Reinforcement Learning is more or less made on the premise that you know all the choices and there is a way to descern how good or bad that choice is. Even for a n step problem, so long you have a way to assess that distribution for every step, then you can recurssively build a strategy table by reasoning from the last step.
There is that topic of Hidden Markov Model, which is a topic I need to pick up more on. For this particular discussion, we should focus on the most generic verion of RL.
That desicion making process rely on two crutial assumptions:
- You know all the possible scenarios and the distribution associated with it.
- You know the choices and the stochastity associated with it.
I think there is a sociatal analog to that process. We observe people before us and our peers make decisions under various conditions and how they are rewarded for their decisions. Maybe through that kind of observation, we have an action reward table.
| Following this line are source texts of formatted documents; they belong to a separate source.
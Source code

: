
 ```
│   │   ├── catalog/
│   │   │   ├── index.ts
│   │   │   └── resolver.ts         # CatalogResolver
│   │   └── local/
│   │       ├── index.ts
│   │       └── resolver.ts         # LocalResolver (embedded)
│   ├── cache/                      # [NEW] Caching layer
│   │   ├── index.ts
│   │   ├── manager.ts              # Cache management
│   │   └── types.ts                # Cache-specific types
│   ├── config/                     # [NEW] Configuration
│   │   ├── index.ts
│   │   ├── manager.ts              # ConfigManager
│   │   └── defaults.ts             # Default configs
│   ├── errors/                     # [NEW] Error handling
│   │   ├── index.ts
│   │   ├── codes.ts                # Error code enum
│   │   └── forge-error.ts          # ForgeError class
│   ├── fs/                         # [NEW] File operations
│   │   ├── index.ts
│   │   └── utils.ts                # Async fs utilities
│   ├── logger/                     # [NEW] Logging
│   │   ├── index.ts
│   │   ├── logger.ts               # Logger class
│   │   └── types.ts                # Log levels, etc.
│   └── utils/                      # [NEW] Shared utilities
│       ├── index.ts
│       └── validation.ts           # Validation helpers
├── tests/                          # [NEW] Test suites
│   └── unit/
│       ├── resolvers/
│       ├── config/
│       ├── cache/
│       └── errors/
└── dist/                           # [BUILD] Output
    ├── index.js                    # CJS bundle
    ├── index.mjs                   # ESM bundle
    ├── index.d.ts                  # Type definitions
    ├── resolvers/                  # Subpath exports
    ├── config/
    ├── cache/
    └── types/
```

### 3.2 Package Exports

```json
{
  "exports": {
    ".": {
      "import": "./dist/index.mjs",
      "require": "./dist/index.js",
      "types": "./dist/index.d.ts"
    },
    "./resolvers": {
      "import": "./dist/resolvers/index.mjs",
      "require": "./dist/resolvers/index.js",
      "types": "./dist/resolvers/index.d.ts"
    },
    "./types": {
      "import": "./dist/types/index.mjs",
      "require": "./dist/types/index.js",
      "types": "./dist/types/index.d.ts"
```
Here is a list of rule of thumbs that I can think of to guide us in decisions under uncertainty:
- Prepare for the worst case scenario.
- Secondary, Tertiary thinking. A good example of this would be this covid stuff. The disease manifestation is rarely from virus, but an overly excited immune system. Other than anti-virual, one treatment option would be immune surpressent drugs such as IL6 inhibitor. Therefore, one clear secondary coneqence of this would be that other bacteria and virus that are at equilibrium with the immune system. Now with the immume system surpressed to treat the covid stuff, those bacterias would sneak out. This is a typical secondary effect of an action. Another example would be riots. When things first started to pick up in US, a lot Chinese people decided to go back to China. At that point, there are people who made fun of their choices since the ticket price is off the roof. However, in retrospect, that might be the right choice. Not so much for the COVID stuff itself, but the riots and anti-asian stuff that are almost inevitable.